L’identité, un sacerdoce alors ? Réduire l’identité à des interstices entre des lignes de fracture ethnique, religieuse, sexuelle, est restrictif. C’est nier la fierté qui l’accompagne, nourrie dans certains cas par les épreuves et les mouvements d’oppression - l’esclavage, le colonialisme, le patriarcat – et qui ont conduit au besoin de s’affirmer et tout simplement d’exister. Militants politiques des années 1920, Marcus Garvey et W.E.B Du Bois ont tous deux revendiqué l’existence d’une identité noire, dénonçant la ségrégation raciale dont faisaient l’objet les noirs aux États-Unis et ailleurs dans le monde. Mais si Garvey prônait un séparatisme racial, Du Bois défendait l’idée que les afro-américains pouvaient revendiquer leur héritage et leur identité noire tout en contribuant à la société américaine. C’est bien dans cette seconde veine que s’inscrit le courant de la négritude. En affirmant avec force et fierté leur identité, les penseurs de ce mouvement, avec comme chefs de fil Léopold Senghor et Aimé Césaire, ont ainsi souligné la contribution que les « mondes noirs » avaient apporté à la richesse de l’humanité. Par ce biais, ils ont revendiqué leur part à l’universalisme. « La négritude, précisait Léopold Senghor, n’est p as fermeture sur soi, la négritude est au contraire ouverture à tous les souffles du monde, à tous les apports des autres civilisations, car nous pensons que toute grande civilisation est métissage, par enracinement dans son terroir et ouverture aux autres civilisations ».

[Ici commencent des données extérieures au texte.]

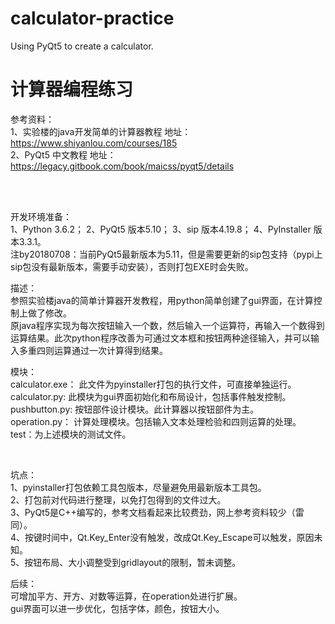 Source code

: # calculator-practice
Using PyQt5 to create a calculator.

# 计算器编程练习
参考资料：
<br/>1、实验楼的java开发简单的计算器教程 地址：https://www.shiyanlou.com/courses/185
<br/>2、PyQt5 中文教程 地址：https://legacy.gitbook.com/book/maicss/pyqt5/details

<br/><br/>

开发环境准备：
<br/>1、Python 3.6.2； 2、PyQt5 版本5.10； 3、sip 版本4.19.8； 4、PyInstaller 版本3.3.1。
<br/>注by20180708：当前PyQt5最新版本为5.11，但是需要更新的sip包支持（pypi上sip包没有最新版本，需要手动安装），否则打包EXE时会失败。

描述：
<br/>参照实验楼java的简单计算器开发教程，用python简单创建了gui界面，在计算控制上做了修改。
<br/>原java程序实现为每次按钮输入一个数，然后输入一个运算符，再输入一个数得到运算结果。此次python程序改善为可通过文本框和按钮两种途径输入，并可以输入多重四则运算通过一次计算得到结果。

模块：
<br/>calculator.exe： 此文件为pyinstaller打包的执行文件，可直接单独运行。
<br/>calculator.py: 此模块为gui界面初始化和布局设计，包括事件触发控制。
<br/>pushbutton.py: 按钮部件设计模块。此计算器以按钮部件为主。
<br/>operation.py： 计算处理模块。包括输入文本处理检验和四则运算的处理。
<br/>test：为上述模块的测试文件。

<br/>

坑点：
<br/>1、pyinstaller打包依赖工具包版本，尽量避免用最新版本工具包。
<br/>2、打包前对代码进行整理，以免打包得到的文件过大。
<br/>3、PyQt5是C++编写的，参考文档看起来比较费劲，网上参考资料较少（雷同）。
<br/>4、按键时间中，Qt.Key_Enter没有触发，改成Qt.Key_Escape可以触发，原因未知。
<br/>5、按钮布局、大小调整受到gridlayout的限制，暂未调整。

后续：
<br/>可增加平方、开方、对数等运算，在operation处进行扩展。
<br/>gui界面可以进一步优化，包括字体，颜色，按钮大小。



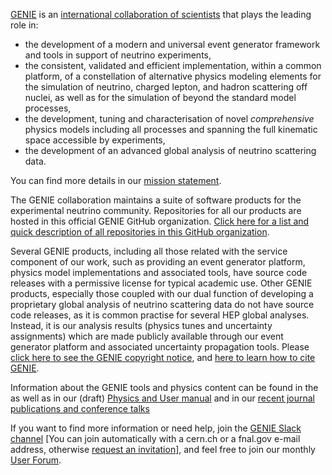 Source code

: [GENIE](http://www.genie-mc.org) is an [international collaboration of scientists](https://hep.ph.liv.ac.uk/~costasa/genie/collaboration.html) that plays the leading role in:
 - the development of a modern and universal event generator framework and tools in support of neutrino experiments,
 - the consistent, validated and efficient implementation, within a common platform, of a constellation of alternative physics modeling elements for the simulation of neutrino, charged lepton, and hadron scattering off nuclei, as well as for the simulation of beyond the standard model processes,
 - the development, tuning and characterisation of novel *comprehensive* physics models including all processes and spanning the full kinematic space accessible by experiments,
 - the development of an advanced global analysis of neutrino scattering data. 

You can find more details in our [mission statement](https://hep.ph.liv.ac.uk/~costasa/genie/mission.html).

The GENIE collaboration maintains a suite of software products for the experimental neutrino community. Repositories for all our products are hosted in this official GENIE GitHub organization. [Click here for a list and quick description of all repositories in this GitHub organization](profile/Repositories.md).

Several GENIE products, including all those related with the service component of our work, such as providing an event generator platform, physics model implementations and associated tools, have source code releases with a permissive license for typical academic use. Other GENIE products, especially those coupled with our dual function of developing a proprietary global analysis of neutrino scattering data do not have source code releases, as it is common practise for several HEP global analyses. Instead, it is our analysis results (physics tunes and uncertainty assignments) which are made publicly available through our event generator platform and associated uncertainty propagation tools. Please [click here to see the GENIE copyright notice](http://copyright.genie-mc.org), and
[here to learn how to cite GENIE](https://hep.ph.liv.ac.uk/~costasa/genie/citing.html).

Information about the GENIE tools and physics content can be found in the as well as in our 
(draft) [Physics and User manual](https://www.overleaf.com/read/rqmbqzzvsvmb) and in our
[recent journal publications and conference talks](https://hep.ph.liv.ac.uk/~costasa/genie/pub.html)

If you want to find more information or need help, join the [GENIE Slack channel](https://geniemc.slack.com) [You can join automatically with a cern.ch or a fnal.gov e-mail address, otherwise [request an invitation](mailto:c.andreopoulos@cern.ch)], and feel free to join our monthly [User Forum](https://hep.ph.liv.ac.uk/~costasa/genie/forum.html). 
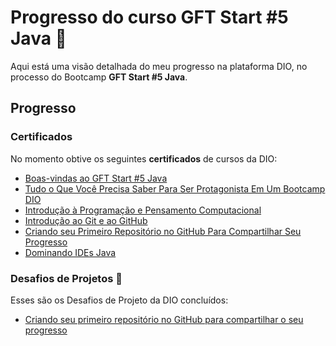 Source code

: # Progresso do curso GFT Start #5 Java 🙂

Aqui está uma visão detalhada do meu progresso na plataforma DIO, no processo do Bootcamp **GFT Start #5 Java**.

## Progresso

### Certificados

No momento obtive os seguintes **certificados** de cursos da DIO:

- [Boas-vindas ao GFT Start #5 Java](https://hermes.digitalinnovation.one/certificates/9FB26547.pdf) 
- [Tudo o Que Você Precisa Saber Para Ser Protagonista Em Um Bootcamp DIO](https://hermes.digitalinnovation.one/certificates/CFACDABC.pdf)
- [Introdução à Programação e Pensamento Computacional](https://hermes.digitalinnovation.one/certificates/2254623E.pdf)
- [Introdução ao Git e ao GitHub](https://hermes.digitalinnovation.one/certificates/C196F632.pdf)
- [Criando seu Primeiro Repositório no GitHub Para Compartilhar Seu Progresso](https://hermes.digitalinnovation.one/certificates/F4963537.pdf)
- [Dominando IDEs Java](https://hermes.digitalinnovation.one/certificates/E642CEEB.pdf)

### Desafios de Projetos 👻

Esses são os Desafios de Projeto da DIO concluídos:

- [Criando seu primeiro repositório no GitHub para compartilhar o seu progresso](https://github.com/oGabri-el/dio-desafio-de-projeto-github/tree/main/projeto-github)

Loin des faux universels, loin d’un séparatisme aveugle, cet universalisme des différences accroit notre responsabilité en tant que citoyens et nous place devant une exigence constante, une vigilance sans répit. L’outrage à la dignité d’une personne atteint ma propre personne, par un effet de translation, car nous appartenons et nous contribuons à la même humanité, grâce à notre identité propre, qu’elle soit sexuelle, ethnique, etc. Il n’y a pas dans le monde un pauvre type lynché, un pauvre homme torturé, en qui je ne sois assassiné et humilié » (Aimé Césaire, Et les chiens se taisaient).

Pour Francine, comme pour tous, cette exigence est éreintante. L’ampleur de la tâche lui paraît insurmontable. Elle confie que les choses seraient peut-être plus simples si elle était restée indifférente à ces questions identitaires, si elle avait choisi de détourner le regard, loin des cris d’injustice que le monde lui avait jetés à la figure. Et puis, par où commencer ? Droits des femmes bafoués, menace sur la liberté d’IVG, relents d’homophobie, intolérance religieuse. Le combat pour le respect des droits, celui d’affirmer sa différence au sein d’une humanité complexe et égalitaire, prend des allures de lutte à la Sisyphe.

Pourtant Francine le pressent, elle le sait : elle ne peut plus rester étrangère à tout cela. C’est la raison pour laquelle elle s’est mise à s’intéresser aux associations féministes, conclut-elle. Elle se tait quelques instants avant de reprendre la parole. En y réfléchissant bien, ce qui l’a vraiment décidé à venir ce soir, ajoute-t-elle avec un sourire décidé, ce sont les mots du Journal d’Henri David Thoreau, emprunté à une amie : « Si je ne suis pas moi, qui le sera ? » et elle mesure alors en elle « ce moi indélégable », cet appel à agir pour les autres, à faire exister cette justice dont on sent l’urgence, loin des individualités et des identités singulières. « Le contraire politique du conformisme, résume ainsi le philosophe Frédéric Gros, ça n’est pas le Je unique, singulier qui demande enfin à être lui-même, c’est le soi indélégable qui exige la dignité universelle [1]».